Our location in Miami Beach is an Art Deco–style historic building built in 1921. Once a bustling destination with movie theaters and cultural spaces, the Miami Beach area has suffered a downturn but is now going through a major cultural revitalization, and we were honored to be recognized by the City of Miami Beach as a vital addition to the city’s growing arts and culture.
The New York space is in Chelsea and at the center of the city’s art community. The space is an old boiler room inside the Chelsea Market. It was never repurposed or occupied since the original use.
WW: What do the locations have on view this summer?
TP: This summer we are presenting two exhibitions by an award-winning Los Angeles–based, Turkish-born artist, Refik Anadol, with one opening at our D.C. location and another one launching our New York City space. Our team has been working with Refik for over a year on these two concepts, and it is exciting to finally see both come together.

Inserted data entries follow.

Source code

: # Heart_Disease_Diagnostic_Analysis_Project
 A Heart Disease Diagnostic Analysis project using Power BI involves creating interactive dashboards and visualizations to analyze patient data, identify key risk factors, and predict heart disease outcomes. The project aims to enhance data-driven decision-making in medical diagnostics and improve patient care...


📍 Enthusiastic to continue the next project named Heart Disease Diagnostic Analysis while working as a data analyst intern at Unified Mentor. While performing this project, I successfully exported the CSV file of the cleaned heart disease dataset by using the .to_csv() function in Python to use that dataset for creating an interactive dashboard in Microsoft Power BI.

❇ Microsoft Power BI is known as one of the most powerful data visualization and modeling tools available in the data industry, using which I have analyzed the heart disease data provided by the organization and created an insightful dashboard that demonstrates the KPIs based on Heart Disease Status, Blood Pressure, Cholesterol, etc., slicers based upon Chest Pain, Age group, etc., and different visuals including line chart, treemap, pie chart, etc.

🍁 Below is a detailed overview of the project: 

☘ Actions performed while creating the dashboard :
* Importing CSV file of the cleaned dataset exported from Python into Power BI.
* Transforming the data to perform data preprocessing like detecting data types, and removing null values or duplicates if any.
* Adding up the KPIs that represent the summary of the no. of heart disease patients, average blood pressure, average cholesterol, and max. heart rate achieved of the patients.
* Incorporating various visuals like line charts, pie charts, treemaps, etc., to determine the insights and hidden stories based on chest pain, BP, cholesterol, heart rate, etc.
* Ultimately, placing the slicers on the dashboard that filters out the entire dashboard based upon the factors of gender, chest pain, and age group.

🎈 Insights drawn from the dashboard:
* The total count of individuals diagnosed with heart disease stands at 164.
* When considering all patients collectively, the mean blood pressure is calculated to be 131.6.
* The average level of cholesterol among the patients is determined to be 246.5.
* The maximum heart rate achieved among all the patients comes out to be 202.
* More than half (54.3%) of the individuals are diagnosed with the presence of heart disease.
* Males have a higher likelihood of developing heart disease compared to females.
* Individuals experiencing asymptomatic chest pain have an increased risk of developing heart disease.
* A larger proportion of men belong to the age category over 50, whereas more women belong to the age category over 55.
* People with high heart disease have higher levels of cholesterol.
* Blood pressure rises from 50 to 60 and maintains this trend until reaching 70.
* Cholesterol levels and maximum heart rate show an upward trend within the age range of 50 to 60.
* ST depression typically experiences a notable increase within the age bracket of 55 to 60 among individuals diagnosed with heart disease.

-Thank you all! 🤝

“Infinite Space,” which will be on view in Washington, D.C., through September 2, is a retrospective of Refik’s work to date. The exhibition features his worldwide traveling immersive installation titled “Infinity Room,” seen by more than a million people around the world, including a half million during a tour in China alone last year; three infinity boxes; and a selection of multimedia works spanning his celebrated career.
“Machine Hallucinations,” which will be artist’s first solo presentation in New York City, will inaugurate the opening of our New York location in August 2019. The exhibition will feature brand-new work created just for this new space. It has an interesting allegory, as the space ARTECHOUSE will occupy is an old boiler room within Chelsea Market that has been vacant for many years, ever since it stopped serving its main purpose. The exhibition will tell the story of this dormant space dreaming for all these years of past and present as the other buildings were built and changed.
The exhibition is a synesthetic reality experiment deploying machine learning algorithms on a dataset of more than three million images—representing a wide-ranging selection of architectural styles and movements—to reveal the hidden connections between these moments in architectural history. As the machine generates a data universe of architectural hallucinations in 512 dimensions, it begins to explore the ways in which knowledge can be experienced spatially. ARTECHOUSE will utilize the state-of-the-art technology to create an unprecedented exhibition space and platform for digital artists.
WW: Where do you think the future of tech-related art is heading?
SK: Technology is one of the fastest-evolving tools, and in the near future we will start to see more and more creations made with it. However, we will be faced with tough decisions on what is the definition of tech-related art. Not everything that is created with technology is or will be “art,” and it is up to us to develop taste and create ways to differentiate and appreciate it. And for ARTECHOUSE it is at the core of our mission to be the place where the public will engage with true art and will learn about the artists who are pioneering this new medium.